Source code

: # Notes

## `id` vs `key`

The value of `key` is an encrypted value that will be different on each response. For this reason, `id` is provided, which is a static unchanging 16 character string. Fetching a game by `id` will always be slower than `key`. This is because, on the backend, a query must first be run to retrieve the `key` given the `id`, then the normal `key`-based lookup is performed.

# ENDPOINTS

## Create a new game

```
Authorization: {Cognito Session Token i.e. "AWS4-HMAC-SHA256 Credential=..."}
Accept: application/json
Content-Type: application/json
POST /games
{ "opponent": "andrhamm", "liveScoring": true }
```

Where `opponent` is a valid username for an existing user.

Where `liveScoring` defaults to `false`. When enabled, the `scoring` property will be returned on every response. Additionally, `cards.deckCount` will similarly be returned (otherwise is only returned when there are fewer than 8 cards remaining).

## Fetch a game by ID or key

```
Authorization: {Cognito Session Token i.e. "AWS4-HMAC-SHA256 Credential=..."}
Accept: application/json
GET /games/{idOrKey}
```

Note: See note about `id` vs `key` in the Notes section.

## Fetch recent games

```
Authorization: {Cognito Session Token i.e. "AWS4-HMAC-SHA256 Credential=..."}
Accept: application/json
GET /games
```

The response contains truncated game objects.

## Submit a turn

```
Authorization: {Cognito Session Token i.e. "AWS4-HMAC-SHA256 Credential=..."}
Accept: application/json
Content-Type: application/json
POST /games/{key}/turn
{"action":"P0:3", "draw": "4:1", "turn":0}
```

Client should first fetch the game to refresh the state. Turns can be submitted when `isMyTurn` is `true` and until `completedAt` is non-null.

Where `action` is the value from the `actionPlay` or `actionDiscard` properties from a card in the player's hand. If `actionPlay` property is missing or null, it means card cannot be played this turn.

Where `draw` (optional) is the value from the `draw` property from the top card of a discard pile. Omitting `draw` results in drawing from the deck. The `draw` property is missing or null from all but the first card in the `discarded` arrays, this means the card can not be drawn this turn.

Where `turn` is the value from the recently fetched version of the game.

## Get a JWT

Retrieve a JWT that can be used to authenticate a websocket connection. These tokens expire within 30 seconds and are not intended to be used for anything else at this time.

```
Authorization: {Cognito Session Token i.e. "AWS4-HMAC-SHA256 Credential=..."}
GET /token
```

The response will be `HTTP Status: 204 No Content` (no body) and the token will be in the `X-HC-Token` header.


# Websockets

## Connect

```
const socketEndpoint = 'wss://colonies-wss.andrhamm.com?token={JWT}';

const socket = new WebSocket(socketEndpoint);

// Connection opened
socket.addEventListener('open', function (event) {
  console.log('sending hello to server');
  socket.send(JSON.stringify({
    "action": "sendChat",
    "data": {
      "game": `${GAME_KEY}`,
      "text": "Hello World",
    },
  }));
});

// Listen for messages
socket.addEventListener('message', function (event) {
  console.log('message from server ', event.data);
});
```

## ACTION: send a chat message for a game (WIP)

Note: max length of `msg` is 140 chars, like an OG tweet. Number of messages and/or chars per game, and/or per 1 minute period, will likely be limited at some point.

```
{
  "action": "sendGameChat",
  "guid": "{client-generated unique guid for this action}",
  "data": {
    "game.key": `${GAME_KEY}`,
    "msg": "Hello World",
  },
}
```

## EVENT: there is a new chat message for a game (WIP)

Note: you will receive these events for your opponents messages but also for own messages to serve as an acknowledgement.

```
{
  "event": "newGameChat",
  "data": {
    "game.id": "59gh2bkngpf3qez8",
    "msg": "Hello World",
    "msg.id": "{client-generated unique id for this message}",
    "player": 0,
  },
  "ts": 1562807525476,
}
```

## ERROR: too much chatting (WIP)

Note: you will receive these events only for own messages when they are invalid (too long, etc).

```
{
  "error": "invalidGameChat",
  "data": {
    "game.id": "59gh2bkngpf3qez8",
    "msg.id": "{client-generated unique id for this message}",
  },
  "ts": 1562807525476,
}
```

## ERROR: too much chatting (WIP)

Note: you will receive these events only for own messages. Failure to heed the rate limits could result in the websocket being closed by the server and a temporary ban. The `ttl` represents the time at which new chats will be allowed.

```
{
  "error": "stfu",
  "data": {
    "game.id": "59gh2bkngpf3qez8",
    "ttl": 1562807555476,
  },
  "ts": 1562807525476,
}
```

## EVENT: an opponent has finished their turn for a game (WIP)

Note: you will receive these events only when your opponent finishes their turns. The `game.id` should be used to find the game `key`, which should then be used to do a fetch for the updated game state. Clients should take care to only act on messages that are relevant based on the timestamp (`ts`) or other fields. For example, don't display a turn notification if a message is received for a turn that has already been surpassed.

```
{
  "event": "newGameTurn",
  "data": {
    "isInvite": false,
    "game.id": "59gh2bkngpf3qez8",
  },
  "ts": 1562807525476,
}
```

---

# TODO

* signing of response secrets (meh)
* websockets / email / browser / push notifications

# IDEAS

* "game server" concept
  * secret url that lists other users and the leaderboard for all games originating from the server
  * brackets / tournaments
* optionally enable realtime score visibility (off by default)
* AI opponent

┄┄┄┄┄┄┄┄┄┄┄┄┄┄┄┄┄┄┄┄

◆ **Task to carry out**: Locate all lines in the listing above with the word "console" and copy them.

◆ **Reply**:
  console.log('sending hello to server');
  console.log('message from server ', event.data);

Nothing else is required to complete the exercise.